• Chaque bouchée change lemonde

    "Si un livre et une tête se heurtent et que cela sonne creux, le son provient-il toujours du livre ?"
    Georg Christoph Lichtenberg.

    Jane Goodall  était la semaine dernière à l'Ecole nationale de chimie de Paris, dans le cadre de la campagne 'L'école agit'.
    Elle s'est essayée à sensibiliser des collégiens (de la sixième à la troisième) sur la problématique de notre empreinte carbone et à leur faire comprendre que notre alimentation n'était vraiment pas neutre en matière de destruction de l'environnement et de réchauffement planétaire.

    L'article qu'a publié Frédéric Joignot, journaliste au quotidien Le Monde, est remarquable. C'est un exercice délicat que d'en isoler les passages les plus intéressants.
    Je me suis donc fait une raison et un petit plaisir : j'ai conservé la quasi totalité du papier.
    Frédéric :  Really good job ! Et merci du fond du coeur.

    "Jane Goodall a été honorée pour ses travaux par la National Geographic Society, reçu la médaille Benjamin Franklin pour les sciences de la vie, le titre de "messager de la paix" des Nations unies, la récompense Gandhi-King pour la non-violence – et elle est officier de la Légion d'honneur française. Elle est l'auteur de plusieurs livres, essais et articles d'éthologie importants. Elle sillonne désormais le monde pour alerter l'opinion. Elle passe à Paris en cette fin janvier pour lancer un nouveau combat, défendu dans son dernier ouvrage paru : Nous sommes ce que nous mangeons.

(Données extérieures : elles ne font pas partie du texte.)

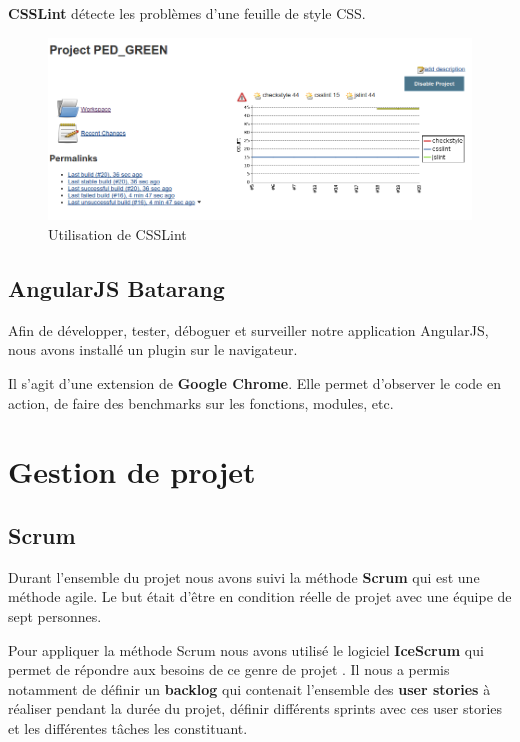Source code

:\documentclass [a4paper,11pt]{article}
\begin{document}
\textbf{CSSLint} détecte les problèmes d'une feuille de style CSS.

\begin{figure}[H]
\centering
\includegraphics[scale=0.4]{img/jslint.png}
\caption {Utilisation de CSSLint}
\end{figure}

\subsection{AngularJS Batarang}

Afin de développer, tester, déboguer et surveiller notre application AngularJS, nous avons installé un plugin sur le navigateur.\newline

Il s'agit d'une extension de \textbf{Google Chrome}. Elle permet d'observer le code en action, de faire des benchmarks sur les fonctions, modules, etc.

\newpage

\section{Gestion de projet}

\subsection{Scrum}

Durant l'ensemble du projet nous avons suivi la méthode \textbf{Scrum} qui est une méthode agile. Le but était d'être en condition réelle de projet avec une équipe de sept personnes. 
\newline

Pour appliquer la méthode Scrum nous avons utilisé le logiciel \textbf{IceScrum} qui permet de répondre aux besoins de ce genre de projet \cite{ICESCRUM}. Il nous a permis notamment de définir un \textbf{backlog} qui contenait l'ensemble des \textbf{user stories} à réaliser pendant la durée du projet, définir différents sprints avec ces user stories et les différentes tâches les constituant. 
\newline
\end{document}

    Pourquoi s'intéresse-t-elle aujourd'hui à la nourriture ?
    Toujours à cause des animaux.
    D'entrée d'entretien, sa colère gronde. "Quand des gens me disent qu'ils sont révoltés par les traitements que nous infligeons aux animaux, cela me met en rage. Que font-ils pour les empêcher ? Quels animaux mangent-ils tous les jours ? Aident-ils les populations défavorisées qui tuent les espèces menacées pour se nourrir ?"

    Jane Goodall est une vieille dame indignée. Il y a de la suffragette britannique, de l'anarchiste activiste derrière ce sourire lumineux. En arrivant à l'Ecole nationale de chimie, elle courait dans l'escalier. "Je fais un peu de gymnastique. Je suis végétarienne, regardez comme je suis en forme. Nous pouvons tout à fait nous passer de viande, vous savez !"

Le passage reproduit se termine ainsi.